First, out of the door, came a sudden and apparently unprovoked choke of swirling air, which spewed sand down the street with a throaty rumble. The street, largely unperturbed, looked on as if the house were a benign old monster in its final throes. After it came down, traders went back to work, and mourning women went back to registering their bereaved in a government tent at the end of the street.
The scene was enacted throughout damaged areas of Cairo yesterday, where talk was less of Monday's death toll - now put at 461 - but of the new damage appearing by the minute. Cracks, cracks everywhere. Many buildings are hanging on for dear life.
The earthquake has tested work done by builders and architects over thousands of years. The pyramids at Giza, built in 2700BC, stood firm, but a 15-storey building erected 10 years ago collapsed. The ninth-century mosque of el- Azar was unmoved - its minarets intact - but the minarets were cleanly severed from newer mosques.
Houses 300 years old survived unscathed, if covered in dust, and the remains of iron-clad Roman walls and a huge stone aqueduct remained solid. The very poor, who have claimed the only land they could find, above their forefathers' tombs in the city of the dead, were safe.

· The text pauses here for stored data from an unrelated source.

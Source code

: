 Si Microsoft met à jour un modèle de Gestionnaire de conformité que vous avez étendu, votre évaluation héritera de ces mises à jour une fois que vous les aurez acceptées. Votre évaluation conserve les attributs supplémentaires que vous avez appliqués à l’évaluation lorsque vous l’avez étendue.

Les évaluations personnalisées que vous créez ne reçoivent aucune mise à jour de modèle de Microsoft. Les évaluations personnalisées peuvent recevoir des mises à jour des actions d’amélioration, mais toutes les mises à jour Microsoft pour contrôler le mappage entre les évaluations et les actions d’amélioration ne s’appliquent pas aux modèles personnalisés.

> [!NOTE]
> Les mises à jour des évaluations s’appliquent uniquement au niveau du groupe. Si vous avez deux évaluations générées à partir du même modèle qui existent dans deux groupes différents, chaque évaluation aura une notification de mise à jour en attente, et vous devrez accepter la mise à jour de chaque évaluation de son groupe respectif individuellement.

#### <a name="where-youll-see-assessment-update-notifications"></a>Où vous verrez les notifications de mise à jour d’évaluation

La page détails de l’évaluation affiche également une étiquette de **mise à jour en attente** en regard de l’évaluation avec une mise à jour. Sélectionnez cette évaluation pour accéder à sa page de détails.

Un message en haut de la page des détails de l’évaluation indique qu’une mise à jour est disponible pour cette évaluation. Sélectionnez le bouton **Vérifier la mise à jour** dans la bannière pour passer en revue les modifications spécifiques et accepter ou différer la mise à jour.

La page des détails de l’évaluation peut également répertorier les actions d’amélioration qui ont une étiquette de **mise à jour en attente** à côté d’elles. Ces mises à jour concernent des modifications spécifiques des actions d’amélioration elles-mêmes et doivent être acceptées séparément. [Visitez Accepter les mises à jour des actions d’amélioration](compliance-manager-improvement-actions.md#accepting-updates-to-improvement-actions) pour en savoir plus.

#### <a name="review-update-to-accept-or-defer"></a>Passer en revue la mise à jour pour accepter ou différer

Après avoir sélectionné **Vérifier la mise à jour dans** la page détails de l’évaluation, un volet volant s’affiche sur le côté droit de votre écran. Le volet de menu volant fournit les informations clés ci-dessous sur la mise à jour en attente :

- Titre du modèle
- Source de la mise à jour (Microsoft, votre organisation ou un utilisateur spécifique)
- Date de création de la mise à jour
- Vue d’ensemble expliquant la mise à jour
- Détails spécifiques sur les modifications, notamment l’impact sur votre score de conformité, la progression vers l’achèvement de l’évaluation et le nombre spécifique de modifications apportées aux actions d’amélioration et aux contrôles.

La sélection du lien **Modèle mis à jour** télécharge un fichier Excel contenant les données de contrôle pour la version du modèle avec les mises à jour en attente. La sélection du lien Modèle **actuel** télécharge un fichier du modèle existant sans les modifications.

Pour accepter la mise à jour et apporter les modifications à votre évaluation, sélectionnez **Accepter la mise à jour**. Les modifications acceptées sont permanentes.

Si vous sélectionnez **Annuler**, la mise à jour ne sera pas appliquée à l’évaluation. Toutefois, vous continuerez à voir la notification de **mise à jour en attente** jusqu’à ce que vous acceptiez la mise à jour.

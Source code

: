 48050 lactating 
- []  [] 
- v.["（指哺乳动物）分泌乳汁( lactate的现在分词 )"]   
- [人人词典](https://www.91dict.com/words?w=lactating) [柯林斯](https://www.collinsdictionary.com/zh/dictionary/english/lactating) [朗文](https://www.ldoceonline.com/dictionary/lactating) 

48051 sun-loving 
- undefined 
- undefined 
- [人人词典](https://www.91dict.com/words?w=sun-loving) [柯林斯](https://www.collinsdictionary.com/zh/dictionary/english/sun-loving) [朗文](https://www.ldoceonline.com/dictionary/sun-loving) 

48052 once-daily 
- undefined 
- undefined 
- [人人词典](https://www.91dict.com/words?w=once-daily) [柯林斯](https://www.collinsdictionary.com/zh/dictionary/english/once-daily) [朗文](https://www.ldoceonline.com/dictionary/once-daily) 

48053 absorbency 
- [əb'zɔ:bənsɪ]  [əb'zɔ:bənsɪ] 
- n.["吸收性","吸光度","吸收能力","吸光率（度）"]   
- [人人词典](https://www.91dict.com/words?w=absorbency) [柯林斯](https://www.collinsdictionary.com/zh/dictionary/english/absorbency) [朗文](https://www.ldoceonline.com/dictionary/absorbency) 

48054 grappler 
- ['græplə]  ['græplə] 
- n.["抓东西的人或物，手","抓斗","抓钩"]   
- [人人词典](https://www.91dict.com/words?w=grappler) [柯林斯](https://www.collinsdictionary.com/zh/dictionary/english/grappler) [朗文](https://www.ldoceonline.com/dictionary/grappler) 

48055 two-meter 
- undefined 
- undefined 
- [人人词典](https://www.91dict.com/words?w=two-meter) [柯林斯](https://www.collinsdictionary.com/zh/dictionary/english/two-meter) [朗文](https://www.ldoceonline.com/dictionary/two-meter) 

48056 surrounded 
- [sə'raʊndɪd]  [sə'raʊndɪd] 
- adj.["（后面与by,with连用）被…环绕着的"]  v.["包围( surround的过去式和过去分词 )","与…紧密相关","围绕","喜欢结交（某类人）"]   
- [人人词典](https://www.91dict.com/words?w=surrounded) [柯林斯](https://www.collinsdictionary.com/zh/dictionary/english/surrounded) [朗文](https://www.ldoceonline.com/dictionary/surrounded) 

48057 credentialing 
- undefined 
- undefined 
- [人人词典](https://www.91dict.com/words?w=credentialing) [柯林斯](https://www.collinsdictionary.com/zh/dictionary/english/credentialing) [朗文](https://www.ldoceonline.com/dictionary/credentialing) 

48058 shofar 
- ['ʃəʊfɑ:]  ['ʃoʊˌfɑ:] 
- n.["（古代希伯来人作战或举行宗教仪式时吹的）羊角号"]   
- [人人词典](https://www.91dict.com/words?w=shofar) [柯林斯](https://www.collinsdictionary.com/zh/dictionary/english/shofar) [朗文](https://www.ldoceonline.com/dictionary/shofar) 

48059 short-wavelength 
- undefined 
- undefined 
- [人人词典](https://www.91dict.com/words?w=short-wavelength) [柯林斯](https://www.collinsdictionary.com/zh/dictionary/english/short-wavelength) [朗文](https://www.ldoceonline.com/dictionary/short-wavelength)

But cheap three- and four-storey tenements with storeys added like Lego, now teeter over the thunderous traffic. People living in them and walking beneath show little concern. Many landlords in the old quarters hope for compensation. As for the rest: 'It's God's business. What can they do?' said Abdul Salam Fares, a tour guide.
'I fought in the war. I have no fear,' said Ibrahim Goubran, 74, sitting under a precarious overhang, selling cheap pottery. The apparent nonchalance of many (except, of course, those directly affected by tragedy) is a curious aspect of the disaster. There is a feeling in the city that the scale of the horror has been exaggerated by the world outside.
'We are trying to back-pedal on the scale of it,' said one Western diplomat. A cruel jibe is that Cairo is a city where you might 'not notice' if an earthquake struck.
'It's serious, of course. But the scale of the thing - 500 dead in a city of nearly 20 million where hundreds die on the streets - it's nothing,' said an aid worker. 'Most services were unaffected, water kept running and people's lives kept going.'
Meanwhile, the government has played down the drama - in part, it is said, out of shame that international attention should be focused on the desperate underbelly of proud Cairo, brought down by a relatively small earthquake - 5.9 on the Richter scale.
However, while the scale of the tragedy in cold terms of numbers killed per capita, is perhaps not dramatic for the city, the significance of the earthquake is far- reaching. The weakest were its victims and, at least for a few days, they were the focus of attention. So often poverty and overcrowding are taken for granted.
The cracks in the houses of the poor will only widen and the government, aided by the rest of the world, will have to respond.
King Hussein of Jordan arrived in Cairo yesterday for his first meeting with President Hosni Mubarak since relations soured during the Gulf crisis two years ago, AFP reports.
The two countries enjoyed close ties until the Iraqi invasion of Kuwait, when Egypt joined the US- led coalition while Amman was seen as sympathetic to Baghdad. The king was to offer his condolences over the earthquake and officials said the visit should help seal the improvement in relations.